Meet an Israeli physicist who invents gadgets ranging from breast pumps and bread slicers to a calculator that won’t reveal the solution until you use your head.
His inventions range from breast pumps and bread slicers to a new calculator that forces the user to think. Currently “inventor-in-residence” at the California Institute for Telecommunications and Information Technology at the University of California-San Diego, Ilan Samson once dreamed of composing new music rather than creating new gadgets.
Reared in the rural mountains of northern Israel, Samson was surrounded by the strains of string quartets playing in the homes of German World War II refugees such as his parents. After completing Israeli military service in 1960, however, he decided to attend London’s Imperial College – the British equivalent of MIT – rather than the Royal College of Music.
“Music by then had been composed so perfectly that there was no chance of anyone outdoing Bach, Hayden or Verdi,” Samson tells ISRAEL21c. “In physics, there was still a lot to do.”
His newest project is the QAMA calculator, which reveals the answer only after the user enters a reasonable mental estimate of the result. While acknowledging that calculators are here to stay, Samson was concerned that their ubiquitous use has seriously eroded students’ basic understanding of arithmetic and math. His invention aims to boost estimation performance and understanding while making math fun.
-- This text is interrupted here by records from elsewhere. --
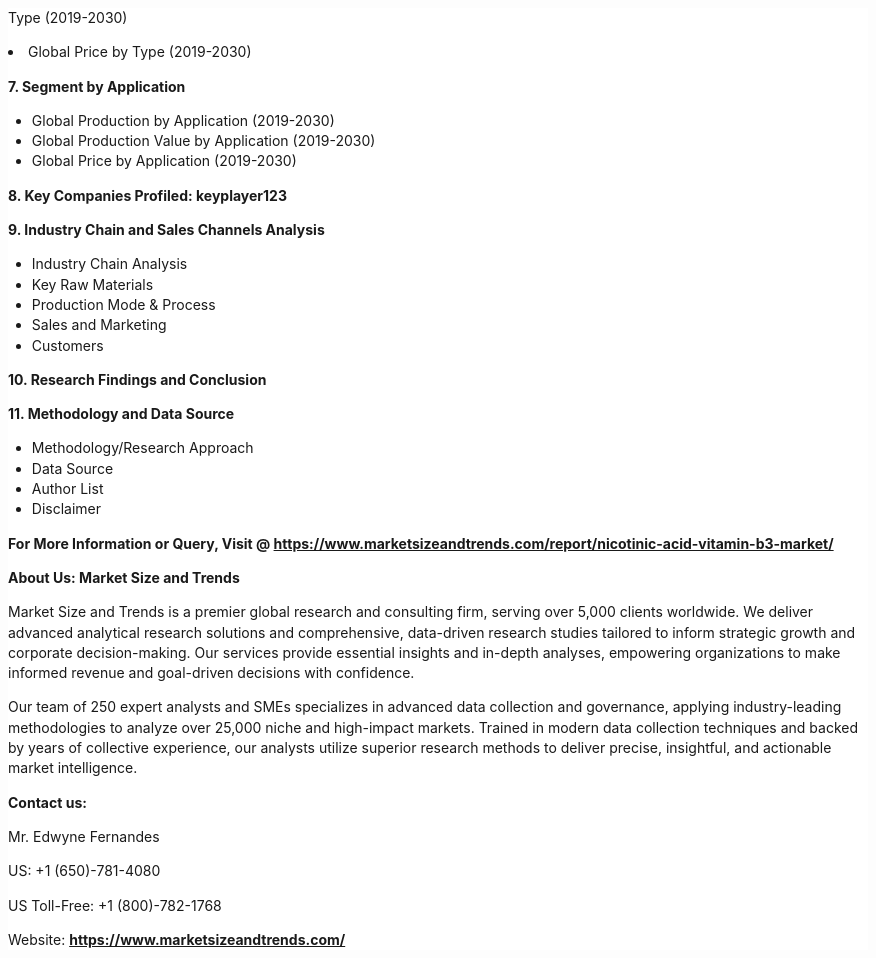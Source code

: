 Type (2019-2030)</li><li>Global Price by Type (2019-2030)</li></ul><p><strong>7. Segment by Application</strong></p><ul><li>Global Production by Application (2019-2030)</li><li>Global Production Value by Application (2019-2030)</li><li>Global Price by Application (2019-2030)</li></ul><p><strong>8. Key Companies Profiled: keyplayer123</strong></p><p><strong>9. Industry Chain and Sales Channels Analysis</strong></p><ul><li>Industry Chain Analysis</li><li>Key Raw Materials</li><li>Production Mode &amp; Process</li><li>Sales and Marketing</li><li>Customers</li></ul><p><strong>10. Research Findings and Conclusion</strong></p><p><strong>11. Methodology and Data Source</strong></p><ul><li>Methodology/Research Approach</li><li>Data Source</li><li>Author List</li><li>Disclaimer</li></ul></p><p><strong>For More Information or Query, Visit @ <a href="https://www.marketsizeandtrends.com/report/nicotinic-acid-vitamin-b3-market/">https://www.marketsizeandtrends.com/report/nicotinic-acid-vitamin-b3-market/</a></strong></p><p><strong>About Us: Market Size and Trends</strong></p><p>Market Size and Trends is a premier global research and consulting firm, serving over 5,000 clients worldwide. We deliver advanced analytical research solutions and comprehensive, data-driven research studies tailored to inform strategic growth and corporate decision-making. Our services provide essential insights and in-depth analyses, empowering organizations to make informed revenue and goal-driven decisions with confidence.</p><p>Our team of 250 expert analysts and SMEs specializes in advanced data collection and governance, applying industry-leading methodologies to analyze over 25,000 niche and high-impact markets. Trained in modern data collection techniques and backed by years of collective experience, our analysts utilize superior research methods to deliver precise, insightful, and actionable market intelligence.</p><p><strong>Contact us:</strong></p><p>Mr. Edwyne Fernandes</p><p>US: +1 (650)-781-4080</p><p>US Toll-Free: +1 (800)-782-1768</p><p>Website: <strong><a href="https://www.marketsizeandtrends.com/">https://www.marketsizeandtrends.com/</a></strong></p>
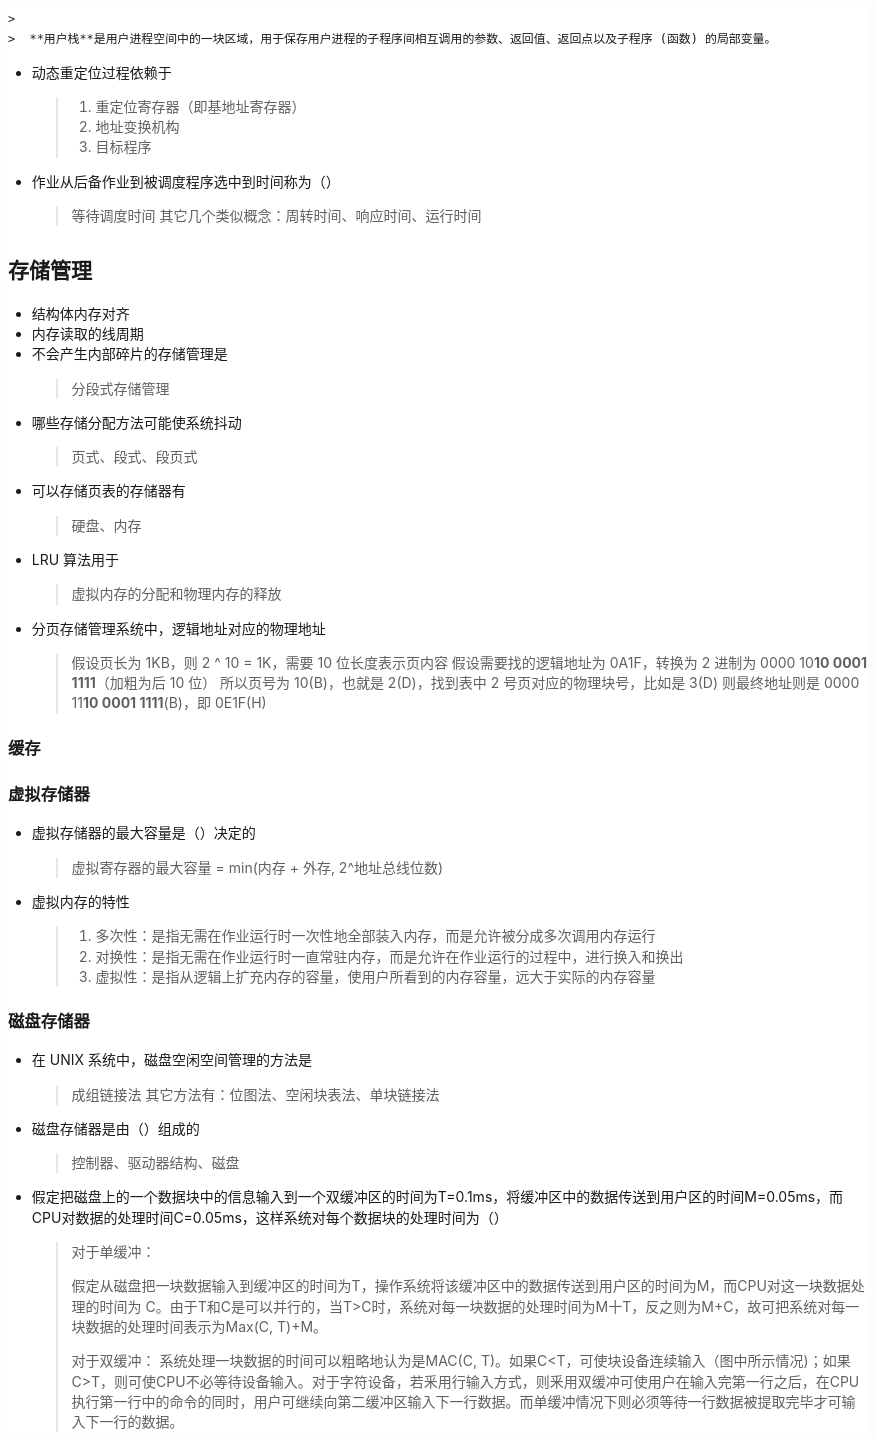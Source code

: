 	>  
	>  **用户栈**是用户进程空间中的一块区域，用于保存用户进程的子程序间相互调用的参数、返回值、返回点以及子程序 (函数) 的局部变量。
- 动态重定位过程依赖于
	> 1. 重定位寄存器（即基地址寄存器）
	> 2. 地址变换机构
	> 3. 目标程序
- 作业从后备作业到被调度程序选中到时间称为（）
	> 等待调度时间
	> 其它几个类似概念：周转时间、响应时间、运行时间

## 存储管理
- 结构体内存对齐
- 内存读取的线周期
- 不会产生内部碎片的存储管理是
	> 分段式存储管理
- 哪些存储分配方法可能使系统抖动
	> 页式、段式、段页式
- 可以存储页表的存储器有
	> 硬盘、内存
-  LRU 算法用于
	> 虚拟内存的分配和物理内存的释放
- 分页存储管理系统中，逻辑地址对应的物理地址
	> 假设页长为 1KB，则 2 ^ 10 = 1K，需要 10 位长度表示页内容
	> 假设需要找的逻辑地址为 0A1F，转换为 2 进制为 0000 10**10 0001 1111**（加粗为后 10 位）
	> 所以页号为 10(B)，也就是 2(D)，找到表中 2 号页对应的物理块号，比如是 3(D)
	> 则最终地址则是 0000 11**10 0001 1111**(B)，即 0E1F(H)
### 缓存

### 虚拟存储器
- 虚拟存储器的最大容量是（）决定的
	> 虚拟寄存器的最大容量 = min(内存 + 外存, 2^地址总线位数)
- 虚拟内存的特性
	> 1. 多次性：是指无需在作业运行时一次性地全部装入内存，而是允许被分成多次调用内存运行
	> 2. 对换性：是指无需在作业运行时一直常驻内存，而是允许在作业运行的过程中，进行换入和换出
	> 3. 虚拟性：是指从逻辑上扩充内存的容量，使用户所看到的内存容量，远大于实际的内存容量
### 磁盘存储器
- 在 UNIX 系统中，磁盘空闲空间管理的方法是
	> 成组链接法
	> 其它方法有：位图法、空闲块表法、单块链接法
- 磁盘存储器是由（）组成的
	> 控制器、驱动器结构、磁盘
- 假定把磁盘上的一个数据块中的信息输入到一个双缓冲区的时间为T=0.1ms，将缓冲区中的数据传送到用户区的时间M=0.05ms，而CPU对数据的处理时间C=0.05ms，这样系统对每个数据块的处理时间为（）
	> 对于单缓冲：
	> 
	> 假定从磁盘把一块数据输入到缓冲区的时间为T，操作系统将该缓冲区中的数据传送到用户区的时间为M，而CPU对这一块数据处理的时间为 C。由于T和C是可以并行的，当T>C时，系统对每一块数据的处理时间为M十T，反之则为M+C，故可把系统对每一块数据的处理时间表示为Max(C, T)+M。
	> 
	> 对于双缓冲：
	> 系统处理一块数据的时间可以粗略地认为是MAC(C, T)。如果C<T，可使块设备连续输入（图中所示情况)；如果C>T，则可使CPU不必等待设备输入。对于字符设备，若釆用行输入方式，则釆用双缓冲可使用户在输入完第一行之后，在CPU执行第一行中的命令的同时，用户可继续向第二缓冲区输入下一行数据。而单缓冲情况下则必须等待一行数据被提取完毕才可输入下一行的数据。
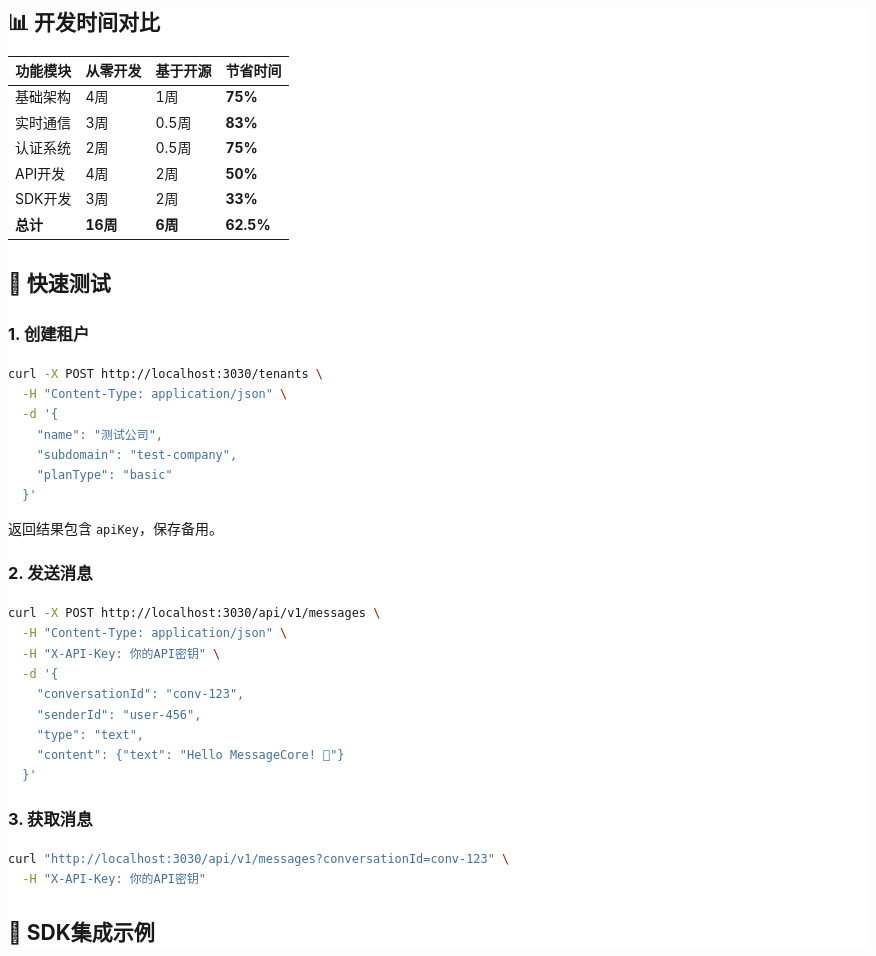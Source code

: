 ## 📊 开发时间对比

| 功能模块 | 从零开发 | 基于开源 | 节省时间 |
|----------|----------|----------|----------|
| 基础架构 | 4周 | 1周 | **75%** |
| 实时通信 | 3周 | 0.5周 | **83%** |
| 认证系统 | 2周 | 0.5周 | **75%** |
| API开发 | 4周 | 2周 | **50%** |
| SDK开发 | 3周 | 2周 | **33%** |
| **总计** | **16周** | **6周** | **62.5%** |

## 🚀 快速测试

### 1. 创建租户
```bash
curl -X POST http://localhost:3030/tenants \
  -H "Content-Type: application/json" \
  -d '{
    "name": "测试公司",
    "subdomain": "test-company",
    "planType": "basic"
  }'
```

返回结果包含 `apiKey`，保存备用。

### 2. 发送消息
```bash
curl -X POST http://localhost:3030/api/v1/messages \
  -H "Content-Type: application/json" \
  -H "X-API-Key: 你的API密钥" \
  -d '{
    "conversationId": "conv-123",
    "senderId": "user-456",
    "type": "text",
    "content": {"text": "Hello MessageCore! 🚀"}
  }'
```

### 3. 获取消息
```bash
curl "http://localhost:3030/api/v1/messages?conversationId=conv-123" \
  -H "X-API-Key: 你的API密钥"
```

## 📱 SDK集成示例
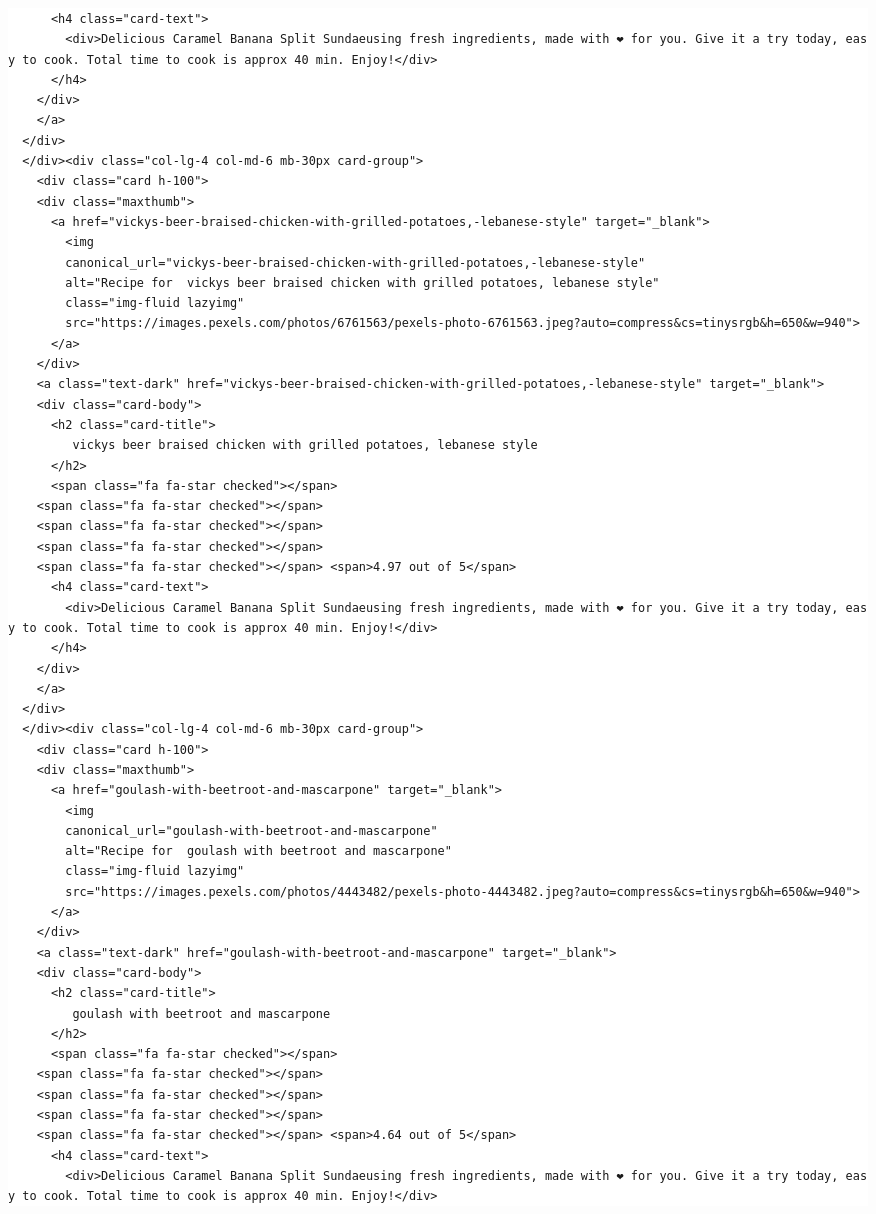           <h4 class="card-text">
            <div>Delicious Caramel Banana Split Sundaeusing fresh ingredients, made with ❤️ for you. Give it a try today, easy to cook. Total time to cook is approx 40 min. Enjoy!</div>
          </h4>
        </div>
        </a>
      </div>
      </div><div class="col-lg-4 col-md-6 mb-30px card-group">
        <div class="card h-100">
        <div class="maxthumb">
          <a href="vickys-beer-braised-chicken-with-grilled-potatoes,-lebanese-style" target="_blank">
            <img
            canonical_url="vickys-beer-braised-chicken-with-grilled-potatoes,-lebanese-style"
            alt="Recipe for  vickys beer braised chicken with grilled potatoes, lebanese style"
            class="img-fluid lazyimg"
            src="https://images.pexels.com/photos/6761563/pexels-photo-6761563.jpeg?auto=compress&cs=tinysrgb&h=650&w=940">
          </a>
        </div>
        <a class="text-dark" href="vickys-beer-braised-chicken-with-grilled-potatoes,-lebanese-style" target="_blank">
        <div class="card-body">
          <h2 class="card-title">
             vickys beer braised chicken with grilled potatoes, lebanese style
          </h2>
          <span class="fa fa-star checked"></span>
        <span class="fa fa-star checked"></span>
        <span class="fa fa-star checked"></span>
        <span class="fa fa-star checked"></span>
        <span class="fa fa-star checked"></span> <span>4.97 out of 5</span>
          <h4 class="card-text">
            <div>Delicious Caramel Banana Split Sundaeusing fresh ingredients, made with ❤️ for you. Give it a try today, easy to cook. Total time to cook is approx 40 min. Enjoy!</div>
          </h4>
        </div>
        </a>
      </div>
      </div><div class="col-lg-4 col-md-6 mb-30px card-group">
        <div class="card h-100">
        <div class="maxthumb">
          <a href="goulash-with-beetroot-and-mascarpone" target="_blank">
            <img
            canonical_url="goulash-with-beetroot-and-mascarpone"
            alt="Recipe for  goulash with beetroot and mascarpone"
            class="img-fluid lazyimg"
            src="https://images.pexels.com/photos/4443482/pexels-photo-4443482.jpeg?auto=compress&cs=tinysrgb&h=650&w=940">
          </a>
        </div>
        <a class="text-dark" href="goulash-with-beetroot-and-mascarpone" target="_blank">
        <div class="card-body">
          <h2 class="card-title">
             goulash with beetroot and mascarpone
          </h2>
          <span class="fa fa-star checked"></span>
        <span class="fa fa-star checked"></span>
        <span class="fa fa-star checked"></span>
        <span class="fa fa-star checked"></span>
        <span class="fa fa-star checked"></span> <span>4.64 out of 5</span>
          <h4 class="card-text">
            <div>Delicious Caramel Banana Split Sundaeusing fresh ingredients, made with ❤️ for you. Give it a try today, easy to cook. Total time to cook is approx 40 min. Enjoy!</div>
“QAMA” stands for “quick approximate mental arithmetic,” but is also Hebrew for “how much.” It is generating promising results in test classrooms in America and England. One teacher wrote to Samson: “We were initially rather surprised that none of the students who worked with this calculator resented having to think. It was also surprising … how quickly the students got better at choosing sufficiently good estimates to get the calculator to give them an answer. If anything, not getting an estimate accepted made them more curious to find out why.”
A San Diego administrator reported that after using QAMA for only one week, students demonstrated 80 percent gains on a pre/post test of estimation skills.
A childhood split between music and mischief
The brains behind this invention contended with numerous basic challenges when Samson, now 70, was a boy. “Whenever we needed something to ride around in or play with, we had to build our own,” he tells ISRAEL21c. A childhood “equally split between mischief and chamber music” also yielded a mosquito zapper fashioned from a long pole attached to a chain of seven rubber bands.
“That invention eliminated the malaria threat from the Middle East,” Samson jokes.
His professional career began in operations research, where he applied physics in tangible areas such as traffic and transport. Returning to Israel during the Six Day War in 1967, Samson worked for the Ministry of Transport and lectured at Tel Aviv University before founding an industrial engineering consultancy in 1972. Except for a brief break on the battlefields of the 1973 Yom Kippur War, Samson continued to serve clients in the aircraft, defense and electricity sectors until around 1980.
It was then that he came up with a great idea for his wife’s project for her industrial design course: A reclining chair. “There was no Internet at the time, so I wasn’t aware that these objects existed in America and Europe already,” he says.
Nevertheless, his design turned out to be unique, and a large German furniture manufacturer was interested. Six months after he presented a prototype, the chairs were in German stores. “Usually, inventions don’t get realized in less than three years,” Samson subsequently learned.
New life in London leads to string of inventions
The couple relocated to London, where their son Ophir was born. The new father soon developed a “white noise” baby-soothing product. That led to a string of successful inventions for infants, including the still-popular Tommee Tippee Closer to Nature brand breast pumps, nursers and “sippy” cups.
Samson has also invented such diverse products as a magnet for siphoning fat from stews and measuring tape that marks a temporary line as it unrolls.
During 27 years in London, where Ophir is now a PhD student at dad’s alma mater, Samson became concerned about students’ mathematical abilities.
“The reason science education is failing everywhere is not that kids don’t like to know how things work, but that they can’t do the math,” Samson asserts. “Even top students, if they have to calculate anything, will just key it in. The head is not involved.”
Four years ago, UCSD computer engineering professor Paul Yu invited Samson to lecture at the university about the ideas in his 2005 book, Demathtifying: Demystifying Mathematics.
A year and a half ago, Samson relocated to San Diego and worked with an undergraduate student to build the QAMA prototype for classroom testing. He is searching for a suitable manufacturer to mass-produce the calculators to sell for about $15 each. In the meantime, users can access an online version at $8.88 for a six-month subscription.
“People in the US and Israel are similar in that… both have dreams, and work hard enough to realize them,” Samson says. Though San Diego reminds him of his native Mount Carmel, he’d like someday to return. “If I could do what I’m doing now from Israel, I would,” he concludes.